INSTRUCTIONS TO FOLLOW
Within the records below, reproduce without change the lines from the line that has "爱此曲池清时来弄寒玉俯窥鉴须" through the line that has "曽勺香山水泠然玉一宁知瑶汉", and only those.

── INPUT MATERIAL ──

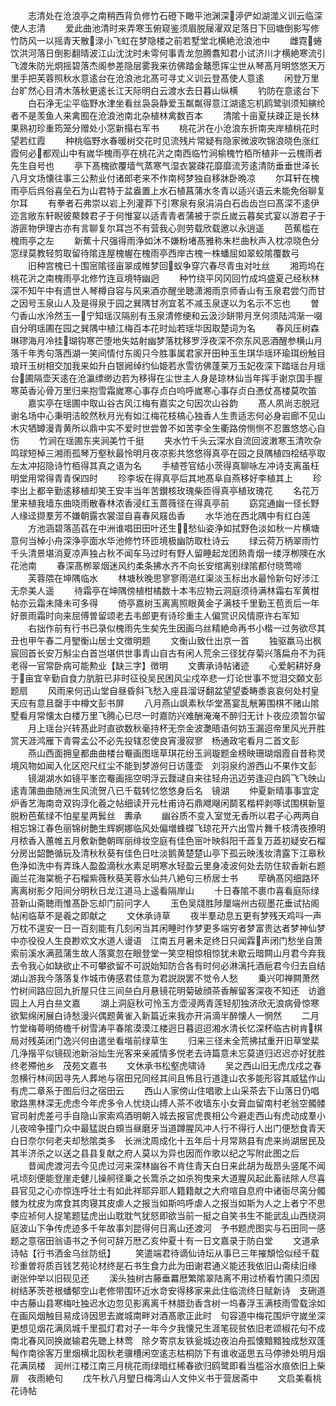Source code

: <!-- { "loadSidebar": true } -->
　　志清处在沧浪亭之南稍西背负修竹石磴下瞰平池渊深渟俨如湖澨义训云临深使人志清
　　爱此曲池清时来弄寒玉俯窥鉴须眉脱屦濯双足落日下回塘倒影写修竹防风一以摇青天散渌小飞虹在梦隐楼之前若墅堂北横絶沧浪池中
　　雌霓蜷饮洪河落日倒影翻晴波江山沈沈时未雩何事青龙忽腾翥知君小试济川才横絶寒流引飞渡朱防光炯摇碧落杰阁参差隐层雾我来彷佛踏金鼇愿挥尘世从琴髙月明悠悠天万里手把芙蓉照秋水意逺台在沧浪池北髙可寻丈义训云登髙使人意逺
　　闲登万里台旷然心目清木落秋更逺长江天际明白云渡水去日暮山纵横
　　钓防在意逺台下
　　白石浄无尘平临野水津坐看丝袅袅静爱玉粼粼得意江湖逺忘机鸥鹭驯须知縯纶者不是羡鱼人来禽囿在沧浪池南北杂植林禽数百本
　　清隂十亩夏扶疎正是长林果熟初珍重筠笼分赠处小窓新搨右军书
　　桃花沜在小沧浪东折南夹岸植桃花时望若红霞
　　种桃临野水春暖树交花时见流残片常疑有隐家微波吹锦浪晓色涨红霞何必都观山中有嵗华槐雨亭在桃花沜之南西临竹涧榆槐竹栢所植非一云槐雨者先生自号也
　　亭下髙槐欲覆墙气蒸寒气湿衣裳疎花靡靡流芳逺清防垂垂世泽长八月文场懐往事三公勲业付诸郎老来不作南柯梦独自移牀卧晩凉
　　尔耳轩在槐雨亭后呉俗喜垒石为山君特于盆盎置上水石植菖蒲水冬青以适兴语云未能免俗聊复尔耳
　　有拳者石弗崇以岩上列灌莽下引寒泉有泉涓涓白石齿齿岂曰髙深不逺伊迩言敞东轩睨彼藂棘君子于何惟宴以适青青者蒲被于崇丘嵗云暮矣式宴以游君子于游匪物伊理古亦有言聊复尔耳岂不有营我心则劳载欣载邀以永逍遥
　　芭蕉槛在槐雨亭之左
　　新蕉十尺强得雨浄如沐不嫌粉堵髙雅称朱栏曲秋声入枕凉晓色分窓绿莫教轻剪取留待隂连屋槐幄在槐雨亭西岸古槐一株蟠屈如翠蛟隂覆数弓
　　旧种宫槐已十围宻隂径亩翠成帷梦回蚁争穿穴春尽青虫对吐丝
　　湘筠坞在桃花沜之南槐雨亭北修竹连亘境特幽迥
　　种竹绕平冈冈回竹成坞盛夏己经秋林深不知午中有遗世人琴樽自容与风来酒亦醒坐聴潇湘雨京师香山有玉泉君尝勺而甘之因号玉泉山人及是得泉于园之巽隅甘冽宜茗不减玉泉遂以为名示不忘也
　　曽勺香山水泠然玉一宁知瑶汉隔别有玉泉清修绠和云汲沙缾带月烹何须陆鸿渐一啜自分明瑶圃在园之巽隅中植江梅百本花时灿若瑶华因取楚词为名
　　春风压树森琳璆海月冷挂瑚钩寒芒堕地失姑射幽梦落枕移罗浮夜深不奈东风恶酒醒参横山月落千年秀句落西湖一笑间情付东阁只今胜事属君家开田种玉生琪华瑶环瑜珥纷触目琅玕玉树相交加我来如升白银阙绰约仙姫若氷雪彷佛蓬莱万玉妃夜深下踏瑶台月瑶台圃隔壶天逺在沧瀛缥缈边若为移得在尘世主人身是琼林仙当年挥手谢京国手握寒英香沁骨万里归来抱雪霜嵗寒心事存贞白呜呼嵗寒心事存贞白慿仗髙楼莫吹笛
　　嘉实亭在瑶圃中取山谷古风江梅有嘉实之句因次山谷韵
　　髙人夙尚志脱冠谢名场中心秉明洁皎然秋月光有如江梅花枝槁心独香人生贵适志何必身岩廊不见山木灾牺罇漫青黄所以鼎中实不爱时世尝曽不如苦李全生衢路傍恻恻不忍置悠悠心自伤
　　竹涧在瑶圃东夹涧美竹千挺
　　夹水竹千头云深水自流回波潄寒玉清吹杂鸣球短棹三湘雨孤琴万壑秋最怜明月夜凉影共悠悠得真亭在园之艮隅植四桧结亭取左太冲招隐诗竹栢得其真之语为名
　　手植苍官结小茨得真聊咏左冲诗支离虽枉明堂用常得青青保四时
　　珍李坂在得真亭后其地髙阜自燕移好李植其上
　　珍李出上都辛勤逺移植却笑王安丰当年苦鑚核玫瑰柴匝得真亭植玫瑰花
　　名花万里来植我墙东曲晓雨散春林浓香浸红玉蔷薇径在得真亭前
　　窈窕通幽一径长野人缘迳撷羣芳不嫌朝露衣裳湿自喜春风屐齿香
　　水华池在西北隅中有红白莲
　　方池涵碧落菡萏在中洲谁唱田田叶还生愁仙姿浄如拭野色淡如秋一片横塘意何当棹小舟深浄亭面水华池修竹环匝境极幽防取杜诗云
　　绿云荷万柄翠雨竹千头清景堪消夏凉声独占秋不闻车马过时有野人留睡起龙团熟青烟一缕浮栁隩在水花池南
　　春深髙栁翠烟迷风约柔条拂水齐不向长安绾离别绿隂都付晓莺啼
　　芙蓉隈在坤隅临水
　　林塘秋晚思寥寥雨浥红渠淡玉标出水最怜新句好涉江无奈美人遥
　　待霜亭在坤隅傍植柑橘数十本韦应物云洞庭须待满林霜右军黄柑帖亦云霜未降未可多得
　　倚亭嘉树玉离离照眼黄金子满枝千里勤王苞贡后一年好景雨霜时向来屈傅曽留颂老去韦郎更有诗珍重主人偏赏识风情原许右军知
　　右拙作前有行书已录似槐雨先生矣先生因画乌丝精絶命再书小楷一过务欲尽其丑也甲午春二月朢衡山居士文徴明题
　　文衡山致仕出京一首
　　独驱羸马出枫宸回首长安万斛尘白首岂堪供世事青山自古有闲人荒余三径犹存菊兴落扁舟不为莼老得一官常卧病可能勲业【缺三字】徴明
　　文夀承诗帖诸迹
　　心爱躬耕好身于亩宜辛勤自食力肮脏已非时征役吴民困风尘戍卒悲一灯论世事不觉泪交頥文彭题扇
　　风雨来何迅山堂自昼昏斜飞愁入座县溜讶翻盆望望委畴黍哀哀何处村皇天应有意且罄手中樽文彭书屏
　　八月燕山飒素秋华堂髙宴乱觥筹围棋不赌山隂墅看月常懐太白楼万里飞腾心已尽一时嘉防兴难酬淹淹不醉归无计卜夜应须暂尔留
　　月上瑶台兴转髙此时直欲数秋毫持杯无奈金波灔晤语何妨玉漏迢帝里风光开胜赏天涯鸿雁下青霄孟公不必先投辖忍使良宵漫寂寥　杨通政宅看月二首文彭
　　燕山西面拥皇都曲曲楼台罨画图瑶草琪花纷玉涧璇题金榜映珊瑚烟霞自昔称灵境风物如闻入化区咫尺红尘不能到梦游何日访蓬壶　刘羽泉约游西山不果作文彭
　　镜湖湖水如镜平峯峦罨画摇空明浮云靉叇自来往轻舟迅迈劳逢迎白鸥飞飞映山逺青蒲曲曲随洲生风流贺八已千载转忆悠悠身后名　镜湖
　　仲夏新晴事事宜定炉香艺海南竒双钩淳化羲之帖细读开元杜甫诗石鼎飕飗闲鬬茗楷枰剥啄试围棋新篁脱粉芭蕉绿不怕星星两鬂丝　夀承
　　幽谷质不变入室觉无香所以君子心两两自相忘锦江春色丽锦树艶生辉婀娜临风处偏増蜂蝶飞琼花开六出雪片舞千枝清夜撩明月秾香入蕙帷五月敷新艶朝晖丽绯妆空庭有佳色宻叶映斜阳千蕋复万蕋初疑安石榴分房出韶艶循玩及清秋秋葵有佳色日吐淡鹅黄楚楚山亭下孤云映浅妆清露下江皋秋色浄如洗中有弄珠人盈盈滴秋水素足明寒水轻盈云里身凌波何处去防住软香新右题画兰花海棠栀子石榴紫薇秋葵芙蓉水仙共八絶句三桥居士书
　　荦确髙冈细路环离离树影夕阳间分明秋日龙江道马上遥看隔岸山
　　十日春隂不裹巾喜看庭际绿苔新山斋聴雨惟髙卧忘却门前问字人
　　玉色吴牋胜陟厘端州古砚墨花垂试拈阁帖闲临草不是羲之即献之
　　文休承诗草
　　夜半羣动息五更有梦残天鸡呌一声万枕不遑安一日一百刻能有几刻闲当其闲睡时作梦更多端穷者梦富贵达者梦神仙梦中亦役役人生良尠欢文水道人谩语　江南五月暑未足终日只闻霖声闭门愁坐自萧索前溪水满菰蒲生故人落寞忽在眼登堂一笑空相惊相惊犹未歇云暗闗山月君今弃我去令我心如缺欲止不可攀欲留不可説始知防合各有时何必淋漓托酒巵君今归去自结湖山游我今落落复作城市俦感君佳意为君説説罢不觉令人愁
　　乗兴叩禅闗萧然竹树间路应回九折屋只住三间亝白月悬镜花明菊破顔茶香解留客深夜不知还　访遒园上人月白亝文嘉
　　湖上洞庭秋可怜玉方壶浸两青莲轻舠独济欣无浪病骨惊寒欲絮绵闲展白诗愁漫兴偶题黄雀入新篇近来我亦开涓滴半醉懐人一惘然
　　二月竹堂梅蕚明倚檐千树雪涛平春隂漠漠江楼迥日暮迢迢湘水清长忆深杯临古树肯棋局对残英闭门逸兴何由遣坐看堦前绿草生
　　归来三径未全荒拂拭重开旧草堂棐几浄揩平似镜砚池新浴灿生光客来亲戚情多悦老去诗篇意未忘莫道归迟迟亦好犹胜终老殢他乡　茂苑文嘉书
　　文休承书松壑虎啸诗
　　吴之西山旧无虎戊戍之春忽横行林间因寻先人葬地与宿田兄同经其间且怖且行道逢山农多能形容其威猛作山有虎二章系于图后归之宿田云
　　西山人家傍山住唱歌上山采茶去下山落日仍唱歌路黒林深无虎虑今年虎多令人忧绕山搏人茶不收墙东小女膏血留南村老翁空髑髅官司射虎差弓手自隐山家索鸡酒明朝入城去报官虎畏相公今避走西山有虎动成羣小儿夜啼争撞门众中最猛説白頞当昼磨牙当道蹲腥风冲人行不得行人出门便愁食青天白日奈尔何老夫却愁隂类多　长洲沈周成化十五年后十月常熟县有虎来尚湖居民及其半济杀之以送之县县复献之府人莫以为异也因而作歌以纪之写附此图之后
　　昔闻虎渡河去今见虎过河来深林幽谷不肯住青天白日来此胡为哉昂头竖尾不闻吼顷刻便能登崖走健儿操舸径乗之长篙杀之如杀狗曳来大道腥风起此畜祛除人尽喜县官见之心亦惊连呼壮士有如此祥耶异耶人籍籍献之大府喧自息府中诸衙尽脔分髑髅为枕皮为席食其肉寝其皮虐人之报当如斯呜呼虐人之报当如斯为人之上者宁不思李应祯何人捉笔题猛虎出山耽耽气犹怒即欲当前一挺之自笑书生不能武乱山西绕洞庭波山下争传虎迹多千年故事刘昆得何日离山还渡河　予书题虎图实与石田同一感题之意宿田翁语书之予何可辞万厯乙亥仲夏十有一日文嘉录于防白堂
　　文道承诗帖【行书洒金乌丝防纸】
　　笑遣端君待谪仙诗坛从事已三年摧頽恰似经千载珍重曽将质百钱艺苑论材终是石书生食力此为田谢君通义能还我依旧山斋续旧缘　谢张仲举以旧砚见还
　　溪头独树古藤垂羃厯繁隂翠陆离不用过桥看竹圃只须因树结茅茨苍根蟠郁空山老修带围环近水竒安得移家来此住临流终日赋新诗　支硎道中古藤山县寒梅吐独迟水边忽见影离离千林腊劲香含树一坞春浮玉满枝雨雪载涂如在画风烟触目易成诗因思去嵗城南畔对酒髙歌正此时　句容道中梅花围炉守嵗坐深更想见烟花满凤城千里孤灯君对子一年今夕我懐兄生涯笔砚贫依旧老颂椒花句不成南北春风同换嵗输君先聴上林莺　除夕寄京友铁瓮城边夜泊舟孤懐黯黯独成愁双蓬髩作南徐客万里烟横北固秋老骥槽闲空逺志枯桐防下有谁收遥思五马停骖处明月烟花满凤楼　润州江楼江南三月桃花雨绿暗红稀春欲归鸥鹭即看当槛浴水痕依旧上柴扉　夜雨絶句
　　戊午秋八月朢日梅湾山人文仲义书于营居斋中
　　文启美看桃花诗帖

───

EXERCISE SOLUTION
　　爱此曲池清时来弄寒玉俯窥鉴须眉脱屦濯双足落日下回塘倒影写修竹防风一以摇青天散渌小飞虹在梦隐楼之前若墅堂北横絶沧浪池中
　　雌霓蜷饮洪河落日倒影翻晴波江山沈沈时未雩何事青龙忽腾翥知君小试济川才横絶寒流引飞渡朱防光炯摇碧落杰阁参差隐层雾我来彷佛踏金鼇愿挥尘世从琴髙月明悠悠天万里手把芙蓉照秋水意逺台在沧浪池北髙可寻丈义训云登髙使人意逺
　　闲登万里台旷然心目清木落秋更逺长江天际明白云渡水去日暮山纵横
　　钓防在意逺台下
　　白石浄无尘平临野水津坐看丝袅袅静爱玉粼粼得意江湖逺忘机鸥鹭驯须知縯纶者不是羡鱼人来禽囿在沧浪池南北杂植林禽数百本
　　清隂十亩夏扶疎正是长林果熟初珍重筠笼分赠处小窓新搨右军书
　　桃花沜在小沧浪东折南夹岸植桃花时望若红霞
　　种桃临野水春暖树交花时见流残片常疑有隐家微波吹锦浪晓色涨红霞何必都观山中有嵗华槐雨亭在桃花沜之南西临竹涧榆槐竹栢所植非一云槐雨者先生自号也
　　亭下髙槐欲覆墙气蒸寒气湿衣裳疎花靡靡流芳逺清防垂垂世泽长八月文场懐往事三公勲业付诸郎老来不作南柯梦独自移牀卧晩凉
　　尔耳轩在槐雨亭后呉俗喜垒石为山君特于盆盎置上水石植菖蒲水冬青以适兴语云未能免俗聊复尔耳
　　有拳者石弗崇以岩上列灌莽下引寒泉有泉涓涓白石齿齿岂曰髙深不逺伊迩言敞东轩睨彼藂棘君子于何惟宴以适青青者蒲被于崇丘嵗云暮矣式宴以游君子于游匪物伊理古亦有言聊复尔耳岂不有营我心则劳载欣载邀以永逍遥
　　芭蕉槛在槐雨亭之左
　　新蕉十尺强得雨浄如沐不嫌粉堵髙雅称朱栏曲秋声入枕凉晓色分窓绿莫教轻剪取留待隂连屋槐幄在槐雨亭西岸古槐一株蟠屈如翠蛟隂覆数弓
　　旧种宫槐已十围宻隂径亩翠成帷梦回蚁争穿穴春尽青虫对吐丝
　　湘筠坞在桃花沜之南槐雨亭北修竹连亘境特幽迥
　　种竹绕平冈冈回竹成坞盛夏己经秋林深不知午中有遗世人琴樽自容与风来酒亦醒坐聴潇湘雨京师香山有玉泉君尝勺而甘之因号玉泉山人及是得泉于园之巽隅甘冽宜茗不减玉泉遂以为名示不忘也
　　曽勺香山水泠然玉一宁知瑶汉隔别有玉泉清修绠和云汲沙缾带月烹何须陆鸿渐一啜自分明瑶圃在园之巽隅中植江梅百本花时灿若瑶华因取楚词为名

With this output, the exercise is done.